Ils s’appellent Pierre et Annet Coudour
Le premier Pierre est de deux ans et demi plus âgé que son frère, tous deux ordonnés le même jour, le 24 mai 1777, à vingt-sept et vingt-quatre ans. Le cadet, Annet, est sans doute plus brillant, car il a fait aussi des études de philosophie à Valence. Pierre est nommé vicaire de Chérier, la paroisse des premiers Pras, là-haut dans la montagne ; Annet est vicaire de St Romain-d’Urfé, auprès d’un oncle maternel curé, le frère de leur mère, un certain Claude Fournit (nous y voilà !). En 1783, Annet succède à son oncle quand celui-ci se retire. Il n’a pas trente ans. C’est une belle promotion ; Pierre, son aîné, quitte alors Chérier et le rejoint en 1784, pour être son vicaire. Cinq ans plus tard, c’est la Révolution.
Entrer en clandestinité
Les deux frères, comme beaucoup de prêtres de la région, refusent de prêter serment et entrent en clandestinité.

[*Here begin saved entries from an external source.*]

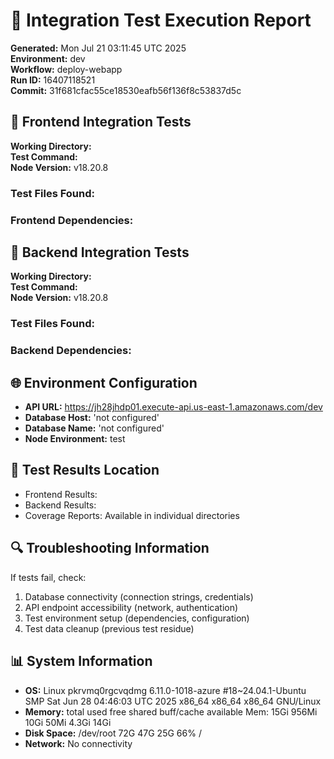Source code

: # 🧪 Integration Test Execution Report

**Generated:** Mon Jul 21 03:11:45 UTC 2025  
**Environment:** dev  
**Workflow:** deploy-webapp  
**Run ID:** 16407118521  
**Commit:** 31f681cfac55ce18530eafb56f136f8c53837d5c  

## 📱 Frontend Integration Tests

**Working Directory:**   
**Test Command:**   
**Node Version:** v18.20.8  

### Test Files Found:


### Frontend Dependencies:


## 🔧 Backend Integration Tests

**Working Directory:**   
**Test Command:**   
**Node Version:** v18.20.8  

### Test Files Found:


### Backend Dependencies:


## 🌐 Environment Configuration

- **API URL:** https://jh28jhdp01.execute-api.us-east-1.amazonaws.com/dev
- **Database Host:** 'not configured'
- **Database Name:** 'not configured'
- **Node Environment:** test

## 📁 Test Results Location

- Frontend Results: 
- Backend Results: 
- Coverage Reports: Available in individual directories

## 🔍 Troubleshooting Information

If tests fail, check:
1. Database connectivity (connection strings, credentials)
2. API endpoint accessibility (network, authentication)
3. Test environment setup (dependencies, configuration)
4. Test data cleanup (previous test residue)

## 📊 System Information

- **OS:** Linux pkrvmq0rgcvqdmg 6.11.0-1018-azure #18~24.04.1-Ubuntu SMP Sat Jun 28 04:46:03 UTC 2025 x86_64 x86_64 x86_64 GNU/Linux
- **Memory:**                total        used        free      shared  buff/cache   available
Mem:            15Gi       956Mi        10Gi        50Mi       4.3Gi        14Gi
- **Disk Space:** /dev/root        72G   47G   25G  66% /
- **Network:** No connectivity

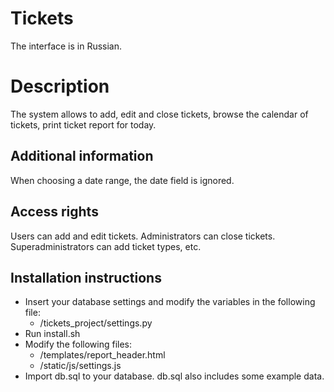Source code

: # Tickets

The interface is in Russian.

# Description

The system allows to add, edit and close tickets, browse the calendar of tickets, print ticket report for today. 

## Additional information
When choosing a date range, the date field is ignored. 

## Access rights
Users can add and edit tickets. Administrators can close tickets. Superadministrators can add ticket types, etc. 
    
## Installation instructions

* Insert your database settings and modify the variables in the following file:
    * /tickets_project/settings.py
* Run install.sh
* Modify the following files:
    * /templates/report_header.html
    * /static/js/settings.js
* Import db.sql to your database. db.sql also includes some example data.
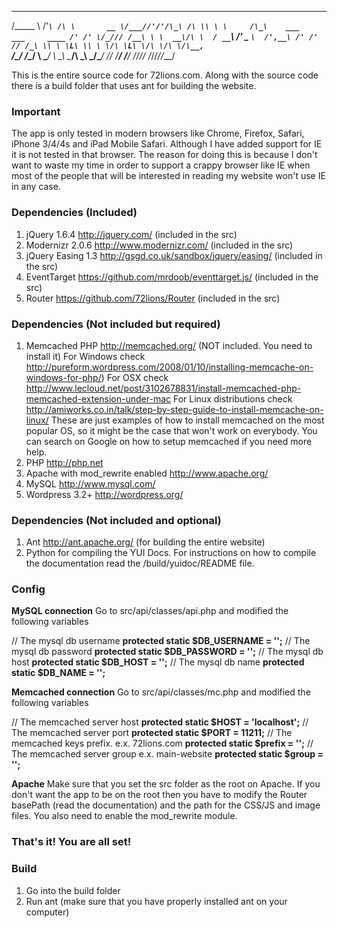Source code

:  ________    ___    __
/\_____  \ /'___`\ /\ \       __
\/___//'/'/\_\ /\ \\ \ \     /\_\    ___     ___     ____
    /' /' \/_/// /__\ \ \  __\/\ \  / __`\ /' _ `\  /',__\
  /' /'      // /_\ \\ \ \L\ \\ \ \/\ \L\ \/\ \/\ \/\__, `\
 /\_/       /\______/ \ \____/ \ \_\ \____/\ \_\ \_\/\____/
 \//        \/_____/   \/___/   \/_/\/___/  \/_/\/_/\/___/


This is the entire source code for 72lions.com. Along with the source code there is a build folder that uses ant for building the website.

### Important
The app is only tested in modern browsers like Chrome, Firefox, Safari, iPhone 3/4/4s and iPad Mobile Safari.
Although I have added support for IE it is not tested in that browser.
The reason for doing this is because I don't want to waste my time in order to support a crappy browser like IE when most of the people that will be interested in reading my website won't use IE in any case.

### Dependencies (Included)
1. jQuery 1.6.4 http://jquery.com/ (included in the src)
2. Modernizr 2.0.6 http://www.modernizr.com/ (included in the src)
3. jQuery Easing 1.3 http://gsgd.co.uk/sandbox/jquery/easing/ (included in the src)
4. EventTarget https://github.com/mrdoob/eventtarget.js/ (included in the src)
5. Router https://github.com/72lions/Router (included in the src)

### Dependencies (Not included but required)
1. Memcached PHP http://memcached.org/ (NOT included. You need to install it)
   For Windows check http://pureform.wordpress.com/2008/01/10/installing-memcache-on-windows-for-php/)
   For OSX check http://www.lecloud.net/post/3102678831/install-memcached-php-memcached-extension-under-mac
   For Linux distributions check http://amiworks.co.in/talk/step-by-step-guide-to-install-memcache-on-linux/
   These are just examples of how to install memcached on the most popular OS, so it might be the case that won't work on everybody. You can search on Google on how to setup memcached if you need more help.
2. PHP http://php.net
3. Apache with mod_rewrite enabled http://www.apache.org/
4. MySQL http://www.mysql.com/
5. Wordpress 3.2+ http://wordpress.org/

### Dependencies (Not included and optional)
1. Ant http://ant.apache.org/ (for building the entire website)
2. Python for compiling the YUI Docs. For instructions on how to compile the documentation read the /build/yuidoc/README file.

### Config
**MySQL connection**
Go to src/api/classes/api.php and modified the following variables

// The mysql db username
**protected static $DB_USERNAME = '';**
// The mysql db password
**protected static $DB_PASSWORD = '';**
// The mysql db host
**protected static $DB_HOST = '';**
// The mysql db name
**protected static $DB_NAME = '';**

**Memcached connection**
Go to src/api/classes/mc.php and modified the following variables

// The memcached server host
**protected static $HOST = 'localhost';**
// The memcached server port
**protected static $PORT = 11211;**
// The memcached keys prefix. e.x. 72lions.com
**protected static $prefix = '';**
// The memcached server group e.x. main-website
**protected static $group = '';**

**Apache**
Make sure that you set the src folder as the root on Apache.
If you don't want the app to be on the root then you have to modify the Router basePath (read the documentation) and the path for the CSS/JS and image files.
You also need to enable the mod_rewrite module.

### That's it! You are all set!

### Build
1. Go into the build folder
2. Run ant (make sure that you have properly installed ant on your computer)

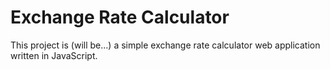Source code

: # Exchange Rate Calculator

This project is (will be...) a simple exchange rate calculator web application written in JavaScript.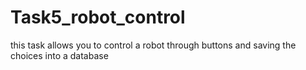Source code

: # Task5_robot_control
this task allows you to control a robot through buttons and saving the choices into a database
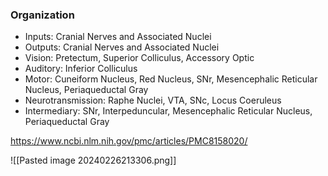 ### Organization
- Inputs: Cranial Nerves and Associated Nuclei
- Outputs: Cranial Nerves and Associated Nuclei
- Vision: Pretectum, Superior Colliculus, Accessory Optic
- Auditory: Inferior Colliculus
- Motor: Cuneiform Nucleus, Red Nucleus, SNr, Mesencephalic Reticular Nucleus, Periaqueductal Gray
- Neurotransmission: Raphe Nuclei, VTA, SNc, Locus Coeruleus
- Intermediary: SNr, Interpeduncular, Mesencephalic Reticular Nucleus, Periaqueductal Gray

https://www.ncbi.nlm.nih.gov/pmc/articles/PMC8158020/

![[Pasted image 20240226213306.png]]

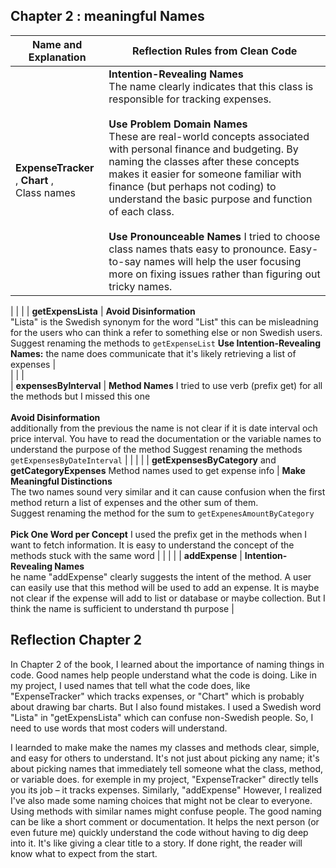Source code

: ## Chapter 2 : meaningful Names 


| Name and Explanation                    | Reflection Rules from Clean Code                    |
|-----------------------------------------|------------------------------------------------------|
| **ExpenseTracker**  , **Chart** , <br> Class names                    | **Intention-Revealing Names**<br>The name clearly indicates that this class is responsible for tracking expenses.<br> <br>**Use Problem Domain Names** <br>  These are real-world concepts associated with personal finance and budgeting. By naming the classes after these concepts makes it easier for someone familiar with finance (but perhaps not coding) to understand the basic purpose and function of each class. <br> <br> **Use Pronounceable Names** I tried to choose class names thats easy to pronounce. Easy-to-say names will help the user focusing more on fixing issues rather than figuring out tricky names.             |     
|
|                                             |
| **getExpensLista** | **Avoid Disinformation**<br>"Lista" is the Swedish synonym for the word "List" this can be misleadning for the users who can think a refer to something else or non Swedish users.<br> Suggest renaming the methods to `getExpenseList`  **Use Intention-Revealing Names:** the name does communicate that it's likely retrieving a list of expenses  |                          
|                                           | |      
| **expensesByInterval**                    | **Method Names** I tried to use verb (prefix get) for all the methods but I missed this one <br> <br> **Avoid Disinformation** <br> additionally from the previous the name is not clear if it is date interval och price interval. You have to read the documentation or the variable names to understand the purpose of the method Suggest renaming the methods `getExpensesByDateInterval`     | 
|                                           |                               |
| **getExpensesByCategory** and  **getCategoryExpenses**  Method names used to get expense info                                    |   **Make Meaningful Distinctions**<br>   The two names sound very similar and it can cause confusion when the first method return a list of expenses and the other sum of them.<br> Suggest renaming the method for the sum to   `getExpenesAmountByCategory`<br> <br> **Pick One Word per Concept** I used the prefix get in the methods when I want to fetch information. It is easy to understand the concept of the methods stuck with the same word         |
|                                           |                                                     |
| **addExpense**    | **Intention-Revealing Names**<br> he name "addExpense" clearly suggests the intent of the method. A user can easily use that this method will be used to add an expense. It is maybe not clear if the expense will add to list or database or maybe collection. But I think the name is sufficient to understand th purpose   |


## Reflection Chapter 2 

In Chapter 2 of the book, I learned about the importance of naming things in code. Good names help people understand what the code is doing. Like in my project, I used names that tell what the code does, like "ExpenseTracker" which tracks expenses, or "Chart" which is probably about drawing bar charts. But I also found mistakes. I used a Swedish word "Lista" in "getExpensLista" which can confuse non-Swedish people. So, I need to use words that most coders will understand.

I learnded to make make the names my classes and methods clear, simple, and easy for others to understand. It's not just about picking any name; it's about picking names that immediately tell someone what the class, method, or variable does. for exemple in my project, "ExpenseTracker" directly tells you its job – it tracks expenses. Similarly, "addExpense" However, I realized I've also made some naming choices that might not be clear to everyone. Using methods with similar names might confuse people.
The good naming can be like a short comment or documentation. It helps the next person (or even future me) quickly understand the code without having to dig deep into it. It's like giving a clear title to a story. If done right, the reader will know what to expect from the start.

« … ils s’étaient mis à parcourir monts et vallées, nous dit M Duparc, sous de faux noms, et n’entretenaient pas une particulière amitié à l’égard de leurs compatriotes constitutionnels. Annet rayonnait beaucoup autour de St-Romain et de St-Just. Mais Pierre, ancien vicaire de Chérier, se cachait dans les fermes de sa première paroisse, où il savait ne pas manquer de protecteurs éprouvés et faisait de fréquentes incursions sur Arcon, consignant sur un registre spécial les sacrements qu’il administrait en cachette ».
Quant à Annet, raconte Jean Canard « … il vécut clandestinement, sous le nom de Réal … presque tout le temps dans la maison Rivaud, de Chazelles. Trois semaines durant, après s’être battu, place du plâtre, avec trois Jacobins qu’il avait rossés magistralement, il vécut dans une cave avec les pieds enflés, ne recevant un peu de nourriture et de lumière que par un soupirail. Le registre personnel qu’il a tenu tout ce temps, trouvé dans une maison du vieux bourg de St-Just nous permet de suivre un baptême dans la clandestinité dans le détail et ses périlleuses pérégrinations dans la montagne entre 1793 et 1797 [4]. »
En fait, il n’était pas trop difficile de se cacher. Dans ces montagnes, la plupart des villageois, notamment les petits propriétaires indépendants, vivaient un peu en marge, aussi fanatiquement attachés à leurs prêtres pendant ces années révolutionnaires, qu’ils étaient résolument hostiles à la conscription et plus tard à l’empire. Nous l’avons évoqué à propos d’Antoine. Il était bien difficile d’aller débusquer chez eux les prêtres réfractaires comme les jeunes déserteurs. Néanmoins, peut-être parce qu’ils étaient frères et particulièrement restés actifs dans leur ministère, Pierre et Annet ont laissé une trace.
Lendemains de Révolution
Il faut attendre le Concordat en 1801 pour que Pierre soit nommé à son tour curé de paroisse, en l’occurrence à St-Georges-de-Couzan. où il est mort à l’âge de soixante-seize ans. Quant à Annet, il est « promu » en décembre 1808, à cinquante-cinq ans, curé de la plus grosse paroisse de la région, celle de S-Just-en-Chevalet, où il meurt à soixante-douze ans, en août 1825, dans des circonstances qui font l’objet d’un important dossier dans le lot familial. Je vous raconterai.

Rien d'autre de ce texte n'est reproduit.